Exercise objective: Go through the data and retrieve each line that includes the string "credenciais".

Dataset entries:
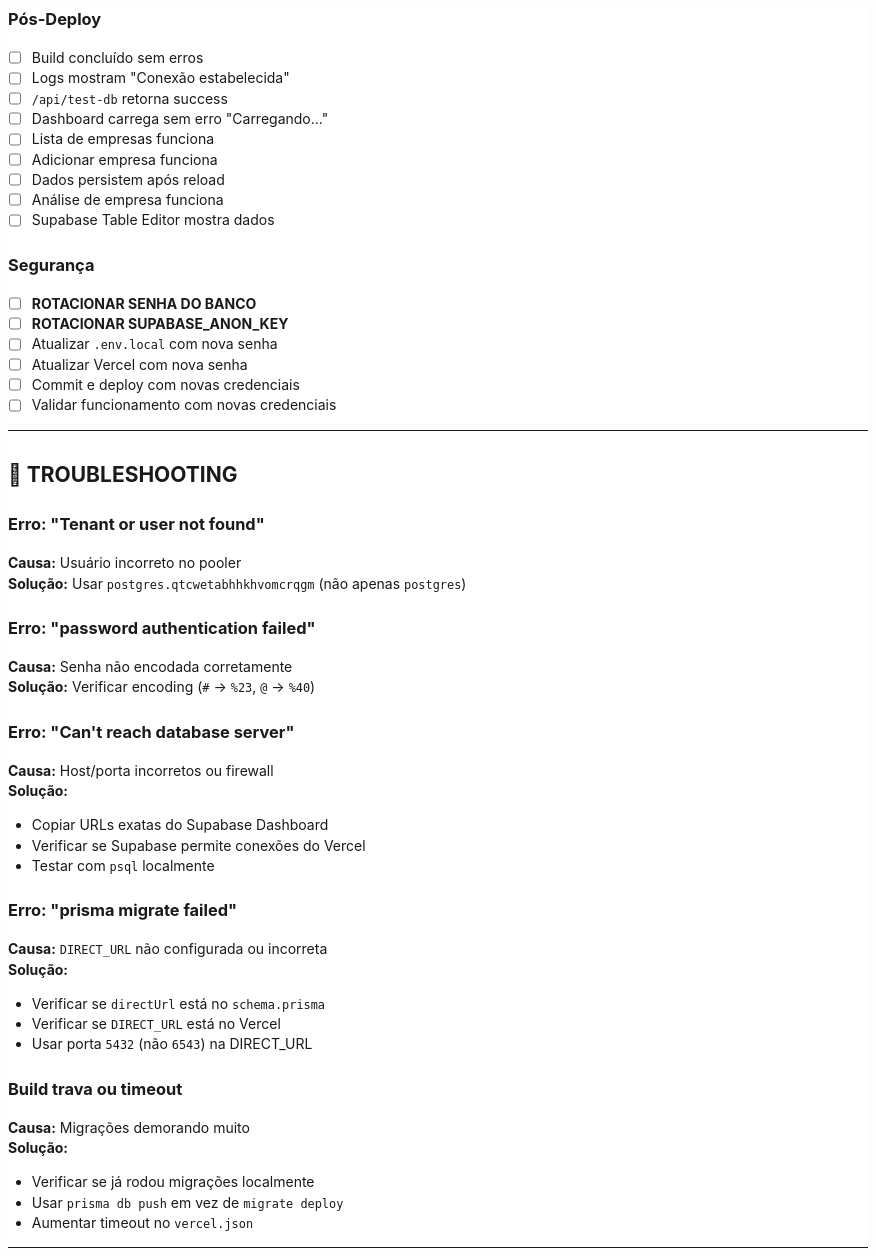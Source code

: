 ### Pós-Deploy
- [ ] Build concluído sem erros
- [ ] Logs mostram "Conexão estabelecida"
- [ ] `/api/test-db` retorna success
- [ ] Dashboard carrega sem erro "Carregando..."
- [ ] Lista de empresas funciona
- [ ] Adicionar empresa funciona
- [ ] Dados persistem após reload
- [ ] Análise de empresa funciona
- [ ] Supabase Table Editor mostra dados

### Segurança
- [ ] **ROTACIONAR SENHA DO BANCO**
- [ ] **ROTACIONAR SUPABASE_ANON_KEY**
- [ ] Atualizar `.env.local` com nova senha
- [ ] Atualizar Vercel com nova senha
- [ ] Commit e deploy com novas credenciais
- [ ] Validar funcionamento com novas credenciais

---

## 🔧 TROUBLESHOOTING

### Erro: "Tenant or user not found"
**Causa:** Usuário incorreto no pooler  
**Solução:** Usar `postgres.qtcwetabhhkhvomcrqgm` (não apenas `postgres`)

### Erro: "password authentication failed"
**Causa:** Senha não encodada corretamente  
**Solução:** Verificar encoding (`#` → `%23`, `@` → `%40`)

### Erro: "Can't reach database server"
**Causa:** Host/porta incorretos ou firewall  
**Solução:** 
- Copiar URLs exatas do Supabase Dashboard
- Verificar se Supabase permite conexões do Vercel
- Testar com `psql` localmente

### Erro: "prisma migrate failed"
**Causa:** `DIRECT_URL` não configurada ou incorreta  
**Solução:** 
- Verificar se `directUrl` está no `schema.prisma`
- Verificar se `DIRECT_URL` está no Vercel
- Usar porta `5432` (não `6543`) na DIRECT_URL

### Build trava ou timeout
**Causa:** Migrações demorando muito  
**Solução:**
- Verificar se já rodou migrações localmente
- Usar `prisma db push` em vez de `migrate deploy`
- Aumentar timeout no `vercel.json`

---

* * *

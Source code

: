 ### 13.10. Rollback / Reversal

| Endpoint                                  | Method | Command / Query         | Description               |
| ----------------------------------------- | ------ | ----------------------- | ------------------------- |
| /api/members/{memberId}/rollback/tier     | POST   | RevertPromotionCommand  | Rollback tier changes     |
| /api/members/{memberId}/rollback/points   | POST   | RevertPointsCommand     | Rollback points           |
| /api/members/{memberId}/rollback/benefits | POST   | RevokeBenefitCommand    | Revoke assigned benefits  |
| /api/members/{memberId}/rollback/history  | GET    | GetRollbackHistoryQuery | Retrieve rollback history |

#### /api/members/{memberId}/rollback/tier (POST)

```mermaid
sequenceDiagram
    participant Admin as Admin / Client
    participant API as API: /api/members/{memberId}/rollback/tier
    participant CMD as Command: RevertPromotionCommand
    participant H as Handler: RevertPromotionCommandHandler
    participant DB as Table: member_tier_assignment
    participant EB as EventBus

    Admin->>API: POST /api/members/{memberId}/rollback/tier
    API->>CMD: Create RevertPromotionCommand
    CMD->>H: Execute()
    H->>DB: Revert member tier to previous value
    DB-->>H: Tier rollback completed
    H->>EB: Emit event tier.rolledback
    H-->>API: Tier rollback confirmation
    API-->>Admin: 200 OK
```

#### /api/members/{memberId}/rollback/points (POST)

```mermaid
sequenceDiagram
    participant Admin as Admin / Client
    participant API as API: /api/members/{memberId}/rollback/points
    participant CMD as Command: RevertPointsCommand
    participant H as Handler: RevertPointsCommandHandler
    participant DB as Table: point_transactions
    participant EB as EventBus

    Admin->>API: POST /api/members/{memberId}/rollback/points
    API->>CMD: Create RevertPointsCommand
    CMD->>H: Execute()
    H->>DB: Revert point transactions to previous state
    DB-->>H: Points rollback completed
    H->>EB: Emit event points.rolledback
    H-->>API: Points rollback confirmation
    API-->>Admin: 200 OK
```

Reply to the exercise:
- [ ] Commit e deploy com novas credenciais
- [ ] Validar funcionamento com novas credenciais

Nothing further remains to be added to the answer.